> Stored data entries:
________________

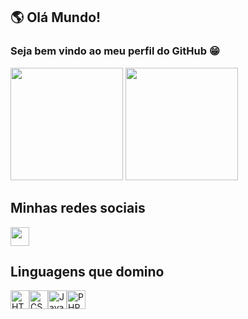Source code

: ## 🌎 Olá Mundo!
### Seja bem vindo ao meu perfil do GitHub 😁

<p align="left">
<img height="180em" src="https://github-readme-stats.vercel.app/api?username=danilometzker&show_icons=true&theme=yeblu&include_all_commits=true&count_private=true"/>
<img height="180em" src="https://github-readme-stats.vercel.app/api/top-langs/?username=danilometzker&layout=compact&langs_count=7&theme=yeblu"/>
</p>
 

## Minhas redes sociais
<div style="display: flex">
  <a href="https://behance.net/danmetzker" target="_blank"><img src="https://cdn.jsdelivr.net/gh/devicons/devicon/icons/behance/behance-original.svg" height="30"/></a>
</div>

## Linguagens que domino
<div style="display: flex;">
  <img src="https://cdn.jsdelivr.net/gh/devicons/devicon/icons/html5/html5-original.svg" height="30" title="HTML5" />
  <img src="https://cdn.jsdelivr.net/gh/devicons/devicon/icons/css3/css3-original.svg" height="30" title="CSS3" />
  <img src="https://cdn.jsdelivr.net/gh/devicons/devicon/icons/javascript/javascript-original.svg" height="30" title="JavaScript" />
  <img src="https://cdn.jsdelivr.net/gh/devicons/devicon/icons/php/php-plain.svg" height="30" title="PHP" />
</div>
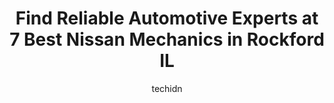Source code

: ---
layout: ampstory
image: https://images.unsplash.com/photo-1582834202430-ddcd18987a61?ixlib=rb-4.0.3&ixid=MnwxMjA3fDB8MHxwaG90by1wYWdlfHx8fGVufDB8fHx8&auto=format&fit=crop&w=640&h=853&q=80
author: techidn
featured: false
description: For top-quality automotive repairs and maintenance, visit the 7 best Nissan Mechanic in Rockford IL, USA. Their reputation for excellence and their dedication to customer satisfaction make t
title: Find Reliable Automotive Experts at 7 Best Nissan Mechanics in Rockford IL
cover:
   title: Find Reliable Automotive Experts at 7 Best Nissan Mechanics in Rockford IL
   subtitle: Rickpate
   background: https://images.unsplash.com/photo-1582834202430-ddcd18987a61?ixlib=rb-4.0.3&ixid=MnwxMjA3fDB8MHxwaG90by1wYWdlfHx8fGVufDB8fHx8&auto=format&fit=crop&w=640&h=853&q=80

pages: 
 - layout: thirds
   top: <h1>#1 Anderson Nissan</h1>
   bottom: "<p>I could not be happier with the treatment and service I received at Anderson for the purchase of my new Frontier Pro 4X. Ash, Jamie, Joe and Mark. They went out of their </p>"
   background: https://www.knot35.com/toplist/wp-content/uploads/2023/06/best-nissan-mechanic-1-in-rockford-il-1685832381.jpeg
   backgroundblur: true
 - layout: thirds
   top: <h1>#2 Auto Clinic Of Rockford</h1>
   bottom: "<p>4109 E State St, Rockford, IL 61108, United States</p>"
   background: https://www.knot35.com/toplist/wp-content/uploads/2023/06/best-nissan-mechanic-2-in-rockford-il-1685832381.jpeg
   cta:
      link: https://www.knot35.com/toplist/find-reliable-automotive-experts-at-7-best-nissan-mechanics-in-rockford-il/
      text: Find Reliable Automotive Experts at 7 Best Nissan Mechanics in Rockford IL
 - layout: thirds
   top: <h1>#3 Martinez Auto Repair</h1>
   bottom: "<p>815 1st Ave, Rockford, IL 61104, United States</p>"
   background: https://www.knot35.com/toplist/wp-content/uploads/2023/06/best-nissan-mechanic-3-in-rockford-il-1685832381.jpeg
   cta:
      link: https://www.knot35.com/toplist/find-reliable-automotive-experts-at-7-best-nissan-mechanics-in-rockford-il/
      text: Find Reliable Automotive Experts at 7 Best Nissan Mechanics in Rockford IL
 - layout: thirds
   top: <h1>#4 Tonys Auto Repair-Rockford</h1>
   bottom: "<p>1902 11th St, Rockford, IL 61104, United States</p>"
   background: https://images.unsplash.com/photo-1597773150796-e5c14ebecbf5?ixlib=rb-4.0.3&ixid=MnwxMjA3fDB8MHxwaG90by1wYWdlfHx8fGVufDB8fHx8&auto=format&fit=crop&w=640&h=853&q=80
   cta:
      link: https://www.knot35.com/toplist/find-reliable-automotive-experts-at-7-best-nissan-mechanics-in-rockford-il/
      text: Find Reliable Automotive Experts at 7 Best Nissan Mechanics in Rockford IL
 - layout: thirds
   top: <h1>#5 T Js Auto Center Inc</h1>
   bottom: "<p>3427 E State St, Rockford, IL 61108, United States</p>"
   background: https://images.unsplash.com/photo-1602536052359-ef94c21c5948?ixlib=rb-4.0.3&ixid=MnwxMjA3fDB8MHxwaG90by1wYWdlfHx8fGVufDB8fHx8&auto=format&fit=crop&w=640&h=853&q=80
   cta:
      link: https://www.knot35.com/toplist/find-reliable-automotive-experts-at-7-best-nissan-mechanics-in-rockford-il/
      text: Find Reliable Automotive Experts at 7 Best Nissan Mechanics in Rockford IL
 - layout: thirds
   top: <h1>#6 C & S Auto Service</h1>
   bottom: "<p>1414 9th St, Rockford, IL 61104, United States</p>"
   background: https://images.unsplash.com/photo-1510906594845-bc082582c8cc?ixlib=rb-4.0.3&ixid=MnwxMjA3fDB8MHxwaG90by1wYWdlfHx8fGVufDB8fHx8&auto=format&fit=crop&w=640&h=853&q=80
   cta:
      link: https://www.knot35.com/toplist/find-reliable-automotive-experts-at-7-best-nissan-mechanics-in-rockford-il/
      text: Find Reliable Automotive Experts at 7 Best Nissan Mechanics in Rockford IL
 - layout: thirds
   top: <h1>#7 Mikes Auto Service</h1>
   bottom: "<p>769 N Madison St, Rockford, IL 61107, United States</p>"
   background: https://images.unsplash.com/photo-1462556791646-c201b8241a94?ixlib=rb-4.0.3&ixid=MnwxMjA3fDB8MHxwaG90by1wYWdlfHx8fGVufDB8fHx8&auto=format&fit=crop&w=640&h=853&q=80
   cta:
      link: https://www.knot35.com/toplist/find-reliable-automotive-experts-at-7-best-nissan-mechanics-in-rockford-il/
      text: Find Reliable Automotive Experts at 7 Best Nissan Mechanics in Rockford IL
 - layout: thirds
   middle: Continue reading...
   background: https://images.unsplash.com/photo-1608501821300-4f99e58bba77?ixlib=rb-4.0.3&ixid=MnwxMjA3fDB8MHxwaG90by1wYWdlfHx8fGVufDB8fHx8&auto=format&fit=crop&w=640&h=853&q=80
   cta:
      link: https://www.knot35.com/toplist/find-reliable-automotive-experts-at-7-best-nissan-mechanics-in-rockford-il/
      text: Find Reliable Automotive Experts at 7 Best Nissan Mechanics in Rockford IL
      
---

________________

Go through the entries above and write them out again exactly, images left behind.

> RESPONSE TO THE TASK:
Source code

: ## 🌎 Olá Mundo!
### Seja bem vindo ao meu perfil do GitHub 😁

<p align="left">
<img height="180em" src="https://github-readme-stats.vercel.app/api?username=danilometzker&show_icons=true&theme=yeblu&include_all_commits=true&count_private=true"/>
<img height="180em" src="https://github-readme-stats.vercel.app/api/top-langs/?username=danilometzker&layout=compact&langs_count=7&theme=yeblu"/>
</p>
 

## Minhas redes sociais
<div style="display: flex">
  <a href="https://behance.net/danmetzker" target="_blank"><img src="https://cdn.jsdelivr.net/gh/devicons/devicon/icons/behance/behance-original.svg" height="30"/></a>
</div>

## Linguagens que domino
<div style="display: flex;">
  <img src="https://cdn.jsdelivr.net/gh/devicons/devicon/icons/html5/html5-original.svg" height="30" title="HTML5" />
  <img src="https://cdn.jsdelivr.net/gh/devicons/devicon/icons/css3/css3-original.svg" height="30" title="CSS3" />
  <img src="https://cdn.jsdelivr.net/gh/devicons/devicon/icons/javascript/javascript-original.svg" height="30" title="JavaScript" />
  <img src="https://cdn.jsdelivr.net/gh/devicons/devicon/icons/php/php-plain.svg" height="30" title="PHP" />
</div>
Source code

: ---
layout: ampstory
image: https://images.unsplash.com/photo-1582834202430-ddcd18987a61?ixlib=rb-4.0.3&ixid=MnwxMjA3fDB8MHxwaG90by1wYWdlfHx8fGVufDB8fHx8&auto=format&fit=crop&w=640&h=853&q=80
author: techidn
featured: false
description: For top-quality automotive repairs and maintenance, visit the 7 best Nissan Mechanic in Rockford IL, USA. Their reputation for excellence and their dedication to customer satisfaction make t
title: Find Reliable Automotive Experts at 7 Best Nissan Mechanics in Rockford IL
cover:
   title: Find Reliable Automotive Experts at 7 Best Nissan Mechanics in Rockford IL
   subtitle: Rickpate
   background: https://images.unsplash.com/photo-1582834202430-ddcd18987a61?ixlib=rb-4.0.3&ixid=MnwxMjA3fDB8MHxwaG90by1wYWdlfHx8fGVufDB8fHx8&auto=format&fit=crop&w=640&h=853&q=80

pages: 
 - layout: thirds
   top: <h1>#1 Anderson Nissan</h1>
   bottom: "<p>I could not be happier with the treatment and service I received at Anderson for the purchase of my new Frontier Pro 4X. Ash, Jamie, Joe and Mark. They went out of their </p>"
   background: https://www.knot35.com/toplist/wp-content/uploads/2023/06/best-nissan-mechanic-1-in-rockford-il-1685832381.jpeg
   backgroundblur: true
 - layout: thirds
   top: <h1>#2 Auto Clinic Of Rockford</h1>
   bottom: "<p>4109 E State St, Rockford, IL 61108, United States</p>"
   background: https://www.knot35.com/toplist/wp-content/uploads/2023/06/best-nissan-mechanic-2-in-rockford-il-1685832381.jpeg
   cta:
      link: https://www.knot35.com/toplist/find-reliable-automotive-experts-at-7-best-nissan-mechanics-in-rockford-il/
      text: Find Reliable Automotive Experts at 7 Best Nissan Mechanics in Rockford IL
 - layout: thirds
   top: <h1>#3 Martinez Auto Repair</h1>
   bottom: "<p>815 1st Ave, Rockford, IL 61104, United States</p>"
   background: https://www.knot35.com/toplist/wp-content/uploads/2023/06/best-nissan-mechanic-3-in-rockford-il-1685832381.jpeg
   cta:
      link: https://www.knot35.com/toplist/find-reliable-automotive-experts-at-7-best-nissan-mechanics-in-rockford-il/
      text: Find Reliable Automotive Experts at 7 Best Nissan Mechanics in Rockford IL
 - layout: thirds
   top: <h1>#4 Tonys Auto Repair-Rockford</h1>
   bottom: "<p>1902 11th St, Rockford, IL 61104, United States</p>"
   background: https://images.unsplash.com/photo-1597773150796-e5c14ebecbf5?ixlib=rb-4.0.3&ixid=MnwxMjA3fDB8MHxwaG90by1wYWdlfHx8fGVufDB8fHx8&auto=format&fit=crop&w=640&h=853&q=80
   cta:
      link: https://www.knot35.com/toplist/find-reliable-automotive-experts-at-7-best-nissan-mechanics-in-rockford-il/
      text: Find Reliable Automotive Experts at 7 Best Nissan Mechanics in Rockford IL
 - layout: thirds
   top: <h1>#5 T Js Auto Center Inc</h1>
   bottom: "<p>3427 E State St, Rockford, IL 61108, United States</p>"
   background: https://images.unsplash.com/photo-1602536052359-ef94c21c5948?ixlib=rb-4.0.3&ixid=MnwxMjA3fDB8MHxwaG90by1wYWdlfHx8fGVufDB8fHx8&auto=format&fit=crop&w=640&h=853&q=80
   cta:
      link: https://www.knot35.com/toplist/find-reliable-automotive-experts-at-7-best-nissan-mechanics-in-rockford-il/
      text: Find Reliable Automotive Experts at 7 Best Nissan Mechanics in Rockford IL
 - layout: thirds
   top: <h1>#6 C & S Auto Service</h1>
   bottom: "<p>1414 9th St, Rockford, IL 61104, United States</p>"
   background: https://images.unsplash.com/photo-1510906594845-bc082582c8cc?ixlib=rb-4.0.3&ixid=MnwxMjA3fDB8MHxwaG90by1wYWdlfHx8fGVufDB8fHx8&auto=format&fit=crop&w=640&h=853&q=80
   cta:
      link: https://www.knot35.com/toplist/find-reliable-automotive-experts-at-7-best-nissan-mechanics-in-rockford-il/
      text: Find Reliable Automotive Experts at 7 Best Nissan Mechanics in Rockford IL
 - layout: thirds
   top: <h1>#7 Mikes Auto Service</h1>
   bottom: "<p>769 N Madison St, Rockford, IL 61107, United States</p>"
   background: https://images.unsplash.com/photo-1462556791646-c201b8241a94?ixlib=rb-4.0.3&ixid=MnwxMjA3fDB8MHxwaG90by1wYWdlfHx8fGVufDB8fHx8&auto=format&fit=crop&w=640&h=853&q=80
   cta:
      link: https://www.knot35.com/toplist/find-reliable-automotive-experts-at-7-best-nissan-mechanics-in-rockford-il/
      text: Find Reliable Automotive Experts at 7 Best Nissan Mechanics in Rockford IL
 - layout: thirds
   middle: Continue reading...
   background: https://images.unsplash.com/photo-1608501821300-4f99e58bba77?ixlib=rb-4.0.3&ixid=MnwxMjA3fDB8MHxwaG90by1wYWdlfHx8fGVufDB8fHx8&auto=format&fit=crop&w=640&h=853&q=80
   cta:
      link: https://www.knot35.com/toplist/find-reliable-automotive-experts-at-7-best-nissan-mechanics-in-rockford-il/
      text: Find Reliable Automotive Experts at 7 Best Nissan Mechanics in Rockford IL
      
---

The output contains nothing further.